▸ What you need to do:
Identify every line in the records below that contains the word "index", and copy each of those lines.

▸ Material provided:
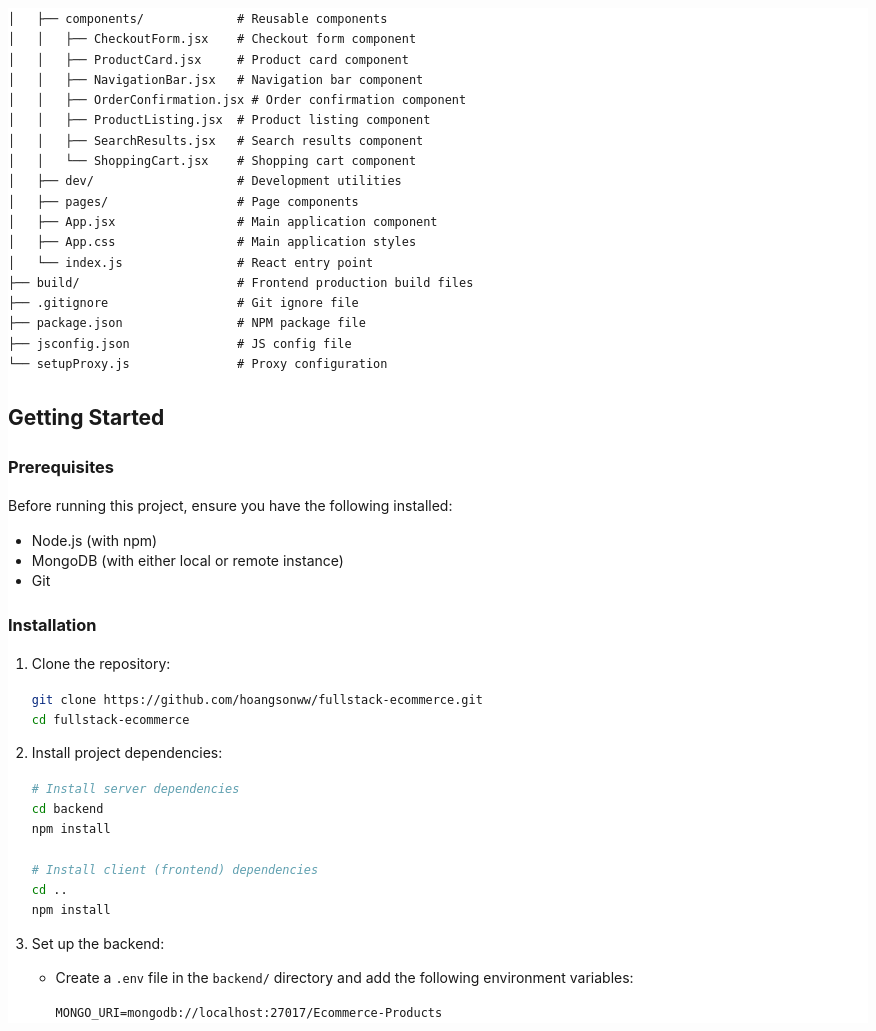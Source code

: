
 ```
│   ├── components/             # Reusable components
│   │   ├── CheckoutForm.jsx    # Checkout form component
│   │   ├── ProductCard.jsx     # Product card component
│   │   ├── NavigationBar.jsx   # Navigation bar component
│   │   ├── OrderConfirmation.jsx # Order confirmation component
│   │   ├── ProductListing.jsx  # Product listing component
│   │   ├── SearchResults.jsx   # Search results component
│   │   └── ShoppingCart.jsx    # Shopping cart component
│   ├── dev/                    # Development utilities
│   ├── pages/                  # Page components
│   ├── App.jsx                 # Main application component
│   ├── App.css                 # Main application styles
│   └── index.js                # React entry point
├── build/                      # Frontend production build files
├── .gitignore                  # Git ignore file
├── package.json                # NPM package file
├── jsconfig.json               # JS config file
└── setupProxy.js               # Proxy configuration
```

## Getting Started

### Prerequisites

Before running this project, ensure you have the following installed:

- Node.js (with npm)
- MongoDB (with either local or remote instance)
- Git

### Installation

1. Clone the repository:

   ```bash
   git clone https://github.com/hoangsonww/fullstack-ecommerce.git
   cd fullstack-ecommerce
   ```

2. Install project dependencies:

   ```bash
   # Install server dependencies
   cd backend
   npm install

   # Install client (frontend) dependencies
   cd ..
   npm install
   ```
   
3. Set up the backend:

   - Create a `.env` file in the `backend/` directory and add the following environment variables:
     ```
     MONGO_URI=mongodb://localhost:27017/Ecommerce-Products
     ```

--

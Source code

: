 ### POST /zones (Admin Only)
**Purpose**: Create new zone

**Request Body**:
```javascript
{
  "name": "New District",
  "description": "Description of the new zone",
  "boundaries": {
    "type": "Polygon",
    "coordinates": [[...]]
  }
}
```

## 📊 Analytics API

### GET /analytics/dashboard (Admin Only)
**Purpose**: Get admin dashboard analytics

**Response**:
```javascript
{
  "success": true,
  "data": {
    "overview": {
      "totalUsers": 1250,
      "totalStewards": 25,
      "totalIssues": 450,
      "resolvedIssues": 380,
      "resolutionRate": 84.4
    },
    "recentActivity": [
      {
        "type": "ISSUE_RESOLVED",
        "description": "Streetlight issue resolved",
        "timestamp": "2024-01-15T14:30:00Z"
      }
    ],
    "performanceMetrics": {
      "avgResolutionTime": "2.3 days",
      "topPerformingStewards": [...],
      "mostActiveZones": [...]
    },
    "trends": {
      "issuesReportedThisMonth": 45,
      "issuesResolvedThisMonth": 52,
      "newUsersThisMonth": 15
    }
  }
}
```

...

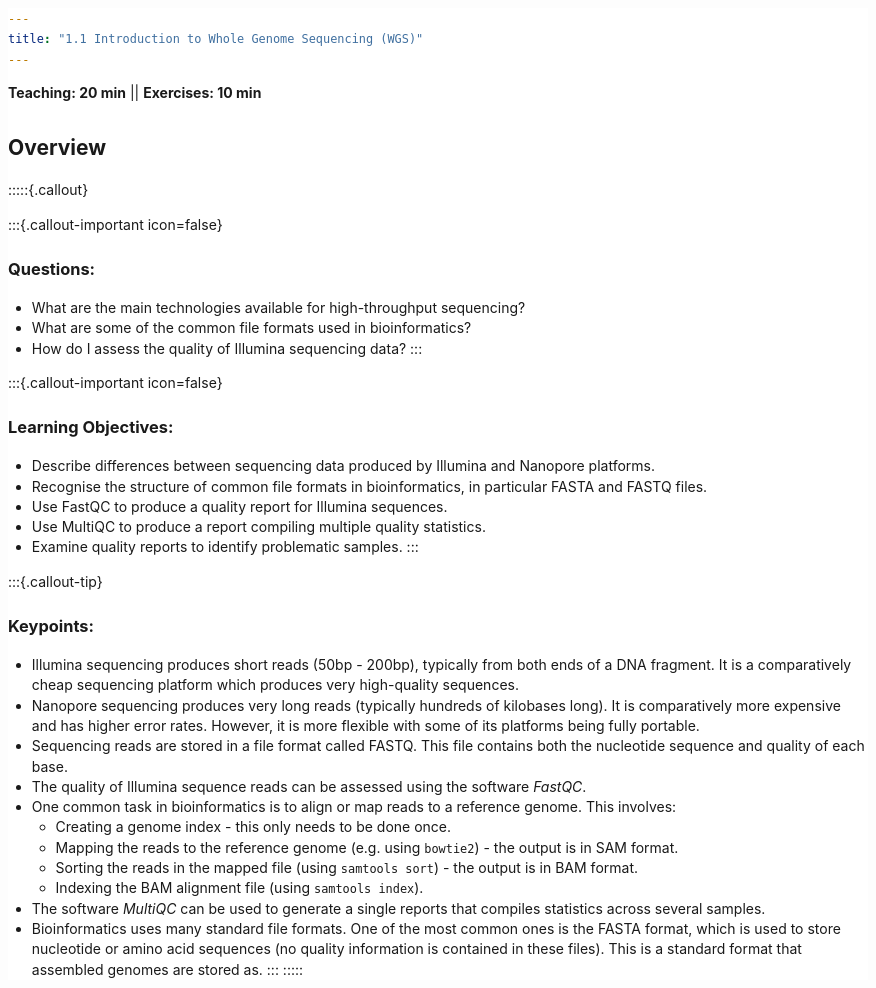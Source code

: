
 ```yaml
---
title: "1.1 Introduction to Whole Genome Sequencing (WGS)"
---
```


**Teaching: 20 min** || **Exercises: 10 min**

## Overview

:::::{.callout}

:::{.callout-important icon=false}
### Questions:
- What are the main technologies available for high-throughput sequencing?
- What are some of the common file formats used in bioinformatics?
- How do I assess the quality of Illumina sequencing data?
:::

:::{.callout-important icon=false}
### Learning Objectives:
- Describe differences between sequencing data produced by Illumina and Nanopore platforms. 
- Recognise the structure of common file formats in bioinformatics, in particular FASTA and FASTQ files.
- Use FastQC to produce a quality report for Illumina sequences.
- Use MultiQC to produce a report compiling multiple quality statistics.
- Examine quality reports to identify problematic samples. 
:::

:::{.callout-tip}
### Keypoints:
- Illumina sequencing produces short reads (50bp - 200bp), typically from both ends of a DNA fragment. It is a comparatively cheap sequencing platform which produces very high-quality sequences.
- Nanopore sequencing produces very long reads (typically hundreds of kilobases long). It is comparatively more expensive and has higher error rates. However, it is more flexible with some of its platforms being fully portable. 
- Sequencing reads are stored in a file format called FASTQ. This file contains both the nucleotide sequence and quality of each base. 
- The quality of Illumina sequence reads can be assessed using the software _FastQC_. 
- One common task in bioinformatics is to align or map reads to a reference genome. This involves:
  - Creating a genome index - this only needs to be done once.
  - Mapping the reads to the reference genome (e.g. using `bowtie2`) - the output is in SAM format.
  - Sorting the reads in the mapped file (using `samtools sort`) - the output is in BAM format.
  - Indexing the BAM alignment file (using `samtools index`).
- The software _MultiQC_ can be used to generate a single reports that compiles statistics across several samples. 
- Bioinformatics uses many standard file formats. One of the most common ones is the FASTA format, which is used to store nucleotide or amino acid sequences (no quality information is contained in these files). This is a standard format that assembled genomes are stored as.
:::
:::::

▸ Exercise answer:
│   └── index.js                # React entry point
  - Creating a genome index - this only needs to be done once.
  - Indexing the BAM alignment file (using `samtools index`).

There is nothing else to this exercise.